Vielmehr gehe es „um durchaus erklärbare Determinationen, um spezifische Gesetzmässigkeiten“. Diese seien „weder in die nicht-intendierten Effekte bewusst intendierter Handlungen auflösbar […], noch in den impliziten Regeln und Materialitätseffekten der mit ihnen in der Tat in der praktischen Realität unauflösbar verknüpften diskursiven Prozesse“.
Auch etwas (mehrerlei), das „verknüpft“ (verbunden) ist, kann (in seine – verknüpften – Elemente) unterschieden werden – dies noch mal gegen Habermas. Eine „Totalität“, in der alle Katzen grau sind, hilft weder bei der Produktion von Erkenntnissen, noch beim Kämpfen.
3. Es sei „die spezifisch ideologie- und politiktheoretische These zu vertreten, nach der der ‚Realismus' ideologischer und politischer Repräsentationen einen spezifischen innerdiskursiven Stellenwert hat“. Dieser Stellenwert führe dazu, dass sich mittelfristig allein – gewiss auf ihre spezifische, unterschiedlich bestimmte Weise – ‚realistische' Positionen im ideologischen Klassenkampf allgemein ebenso wie auf dem spezifischen Felde des politischen Kampfes als Kristallisationskerne ideologischer Mächte behaupten können, die damit überhaupt erst ‚hegemoniefähig' werden.“
Etwas ist also nicht wahr, weil es politisch richtig ist, sondern etwas (z.B. ein politisches Programm, eine politische Strategie, ...) hat grössere Chancen für politisch richtig befunden zu werden, wenn es unter Verarbeitung von Erkenntnissen (wahren Aussagen über die Wirklichkeit) entwickelt ist. Dies ist freilich nur eine Chance und keine Garantie.

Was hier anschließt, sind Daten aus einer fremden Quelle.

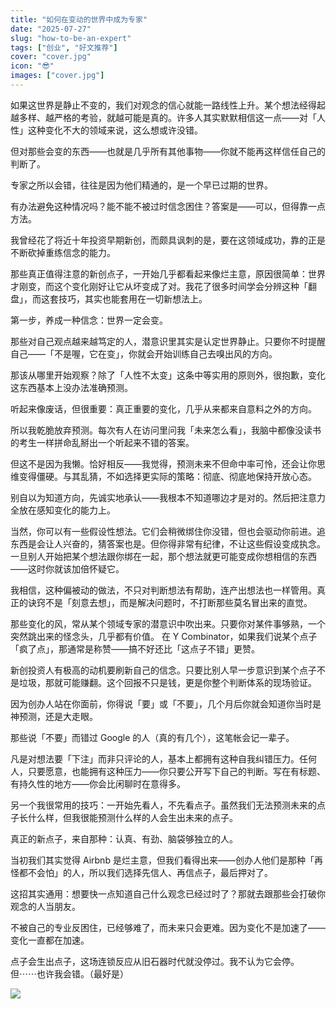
 ```yaml
---
title: "如何在变动的世界中成为专家"
date: "2025-07-27"
slug: "how-to-be-an-expert"
tags: ["创业", "好文推荐"]
cover: "cover.jpg"
icon: "😎"
images: ["cover.jpg"]
---
```

如果这世界是静止不变的，我们对观念的信心就能一路线性上升。某个想法经得起越多样、越严格的考验，就越可能是真的。许多人其实默默相信这一点——对「人性」这种变化不大的领域来说，这么想或许没错。



但对那些会变的东西——也就是几乎所有其他事物——你就不能再这样信任自己的判断了。



专家之所以会错，往往是因为他们精通的，是一个早已过期的世界。



有办法避免这种情况吗？能不能不被过时信念困住？答案是——可以，但得靠一点方法。



我曾经花了将近十年投资早期新创，而颇具讽刺的是，要在这领域成功，靠的正是不断砍掉重练信念的能力。



那些真正值得注意的新创点子，一开始几乎都看起来像烂主意，原因很简单：世界才刚变，而这个变化刚好让它从坏变成了对。我花了很多时间学会分辨这种「翻盘」，而这套技巧，其实也能套用在一切新想法上。



第一步，养成一种信念：世界一定会变。



那些对自己观点越来越笃定的人，潜意识里其实是认定世界静止。只要你不时提醒自己——「不是喔，它在变」，你就会开始训练自己去嗅出风的方向。



那该从哪里开始观察？除了「人性不太变」这条中等实用的原则外，很抱歉，变化这东西基本上没办法准确预测。



听起来像废话，但很重要：真正重要的变化，几乎从来都来自意料之外的方向。



所以我乾脆放弃预测。每次有人在访问里问我「未来怎么看」，我脑中都像没读书的考生一样拼命乱掰出一个听起来不错的答案。



但这不是因为我懒。恰好相反——我觉得，预测未来不但命中率可怜，还会让你思维变得僵硬。与其乱猜，不如选择更实际的策略：彻底、彻底地保持开放心态。



别自以为知道方向，先诚实地承认——我根本不知道哪边才是对的。然后把注意力全放在感知变化的能力上。



当然，你可以有一些假设性想法。它们会稍微绑住你没错，但也会驱动你前进。追东西是会让人兴奋的，猜答案也是。但你得非常有纪律，不让这些假设变成执念。
一旦别人开始把某个想法跟你绑在一起，那个想法就更可能变成你想相信的东西——这时你就该加倍怀疑它。



我相信，这种偏被动的做法，不只对判断想法有帮助，连产出想法也一样管用。真正的诀窍不是「刻意去想」，而是解决问题时，不打断那些莫名冒出来的直觉。



那些变化的风，常从某个领域专家的潜意识中吹出来。只要你对某件事够熟，一个突然跳出来的怪念头，几乎都有价值。
在 Y Combinator，如果我们说某个点子「疯了点」，那通常是称赞——搞不好还比「这点子不错」更赞。



新创投资人有极高的动机要刷新自己的信念。只要比别人早一步意识到某个点子不是垃圾，那就可能赚翻。这个回报不只是钱，更是你整个判断体系的现场验证。



因为创办人站在你面前，你得说「要」或「不要」，几个月后你就会知道你当时是神预测，还是大走眼。



那些说「不要」而错过 Google 的人（真的有几个），这笔帐会记一辈子。



凡是对想法要「下注」而非只评论的人，基本上都拥有这种自我纠错压力。任何人，只要愿意，也能拥有这种压力——你只要公开写下自己的判断。写在有标题、有持久性的地方——你会比闲聊时在意得多。



另一个我很常用的技巧：一开始先看人，不先看点子。虽然我们无法预测未来的点子长什么样，但我很能预测什么样的人会生出未来的点子。



真正的新点子，来自那种：认真、有劲、脑袋够独立的人。



当初我们其实觉得 Airbnb 是烂主意，但我们看得出来——创办人他们是那种「再怪都不会怕」的人，所以我们选择先信人、再信点子，最后押对了。



这招其实通用：想要快一点知道自己什么观念已经过时了？那就去跟那些会打破你观念的人当朋友。



不被自己的专业反困住，已经够难了，而未来只会更难。因为变化不是加速了——变化一直都在加速。



点子会生出点子，这场连锁反应从旧石器时代就没停过。我不认为它会停。
但⋯⋯也许我会错。（最好是）




![](https://prod-files-secure.s3.us-west-2.amazonaws.com/112d0858-5090-4d34-a606-b75eb8d65fd2/46476355-9cf3-4e99-9b7a-3531bc426380/1000202064.png?X-Amz-Algorithm=AWS4-HMAC-SHA256&X-Amz-Content-Sha256=UNSIGNED-PAYLOAD&X-Amz-Credential=ASIAZI2LB4663NOVS2KA%2F20250910%2Fus-west-2%2Fs3%2Faws4_request&X-Amz-Date=20250910T064414Z&X-Amz-Expires=3600&X-Amz-Security-Token=IQoJb3JpZ2luX2VjEHoaCXVzLXdlc3QtMiJGMEQCIE8D5f5qBwx3E%2BRCmWDFzTAkRIjTTLB%2FnPVryo1gOLLzAiBjrtgpQEitnutuolk7W9VB5Ev1JEPkVIHxzh1Fqdh1hCqIBAjj%2F%2F%2F%2F%2F%2F%2F%2F%2F%2F8BEAAaDDYzNzQyMzE4MzgwNSIMoOcnSZ6xUt9UAKkjKtwDG9x3936qOT2eIf951pdtbp9hexLJ%2BPHzJ9Mwnrwx1l3O%2BlA3Mw9%2BI%2FOYJ0ujoC6Q9SkCnmDjtxl1r2TQjG%2Bpxukl96RW0xv%2F6HEAZJ6GBav0YzzMIlHXwx8gIczFBejW06McWCmDKhSS1f5n8MvdeCLEmG89wlRMJq6tndXKn3QCg1%2FG0soL9g%2FV%2FpJ9DT9zibcHIen1CI%2F%2Fjn7Abwp%2FqWbYxK1%2BGARaP43Je50GZflwgohSflljObVdQKAU6ftinVP49m4k%2F%2BAJBOUtU0Q2K3owxczigygXnXO10uNa6Ai49buzO4Isb%2FO264Y8M8RJ5yhdrhVRpofuPfUGNnjfSlZwvvh%2BOa65Y8FtieIJkBYSXI7zx1j7ZU1mqz%2BpYgSjRSIc5LwVPiifmhEXIJnPPFjz0sl6GDcU53UDpRFvZyNk9a3oL64h3FvpPgjjCK6yB744inp4NuUS5q9Fb3yZHa5tZ92Uxho%2BcCUvXXWJLw9VOUo5ZPb2E1BLEvuKfgl5cVnWNMhs%2BsnUvCHIbXddKjEl1nde8anMTdvuhIA%2Fh3TpUcdOxRX8uITPIobUp3eROFnqF9GPTauBmwHuIuqcP6xo86vP5465L%2FzkHrveeCbAAj33064wLHxHKo4wzbWDxgY6pgHB87BRdBUHbd8jfnyyTmY%2BBJiTczI021e4NYwUEumE8wqNbLdJe3A3FR1vCZq%2B2gqXR6dn6vjtK1COy91S94Ag5PDQgA34ILGTElwHiFYRlPI0n7SJT%2BT4Tk1Gv05fujbLPu%2BQjO7%2BaoCWVzjh6QvJyrUEkC4Z6%2FzAfJPmry7ZY90C6%2BHFtScSszeKY6T7Dg6D3NyG%2BWih%2BiK5aNcio2JcP6CcifPw&X-Amz-Signature=644efcc02be22a9aa2a980ed09abb0cf1a9f775ffe39c795b1b4fd2e38602cd0&X-Amz-SignedHeaders=host&x-amz-checksum-mode=ENABLED&x-id=GetObject)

Jede der drei Problemdimensionen überschreite das Feld der linguistischen Theorie ebenso wie das einer – ich füge hinzu: politizistischen verflachten – Diskurstheorie[16], so Frieder Otto Wolf zusammenfassend. Der ausführlich referierte Aufsatz von Frieder Otto Wolf:
Auf der Suche nach dem ideologischen Klassenkampf diesseits von imaginärer Klassenpolitik und symbolischen Münchhauseniaden. Zur Erinnerung an Michel Pêcheux, in: kultuRRevolution H. 17/18, Mai 1988, 13 - 17.
Die von mir referierte Passage beginnt etwas unterhalb der Mitte der rechten Spalte von S. 15 und endet am Ende in der linken Spalte von S. 16.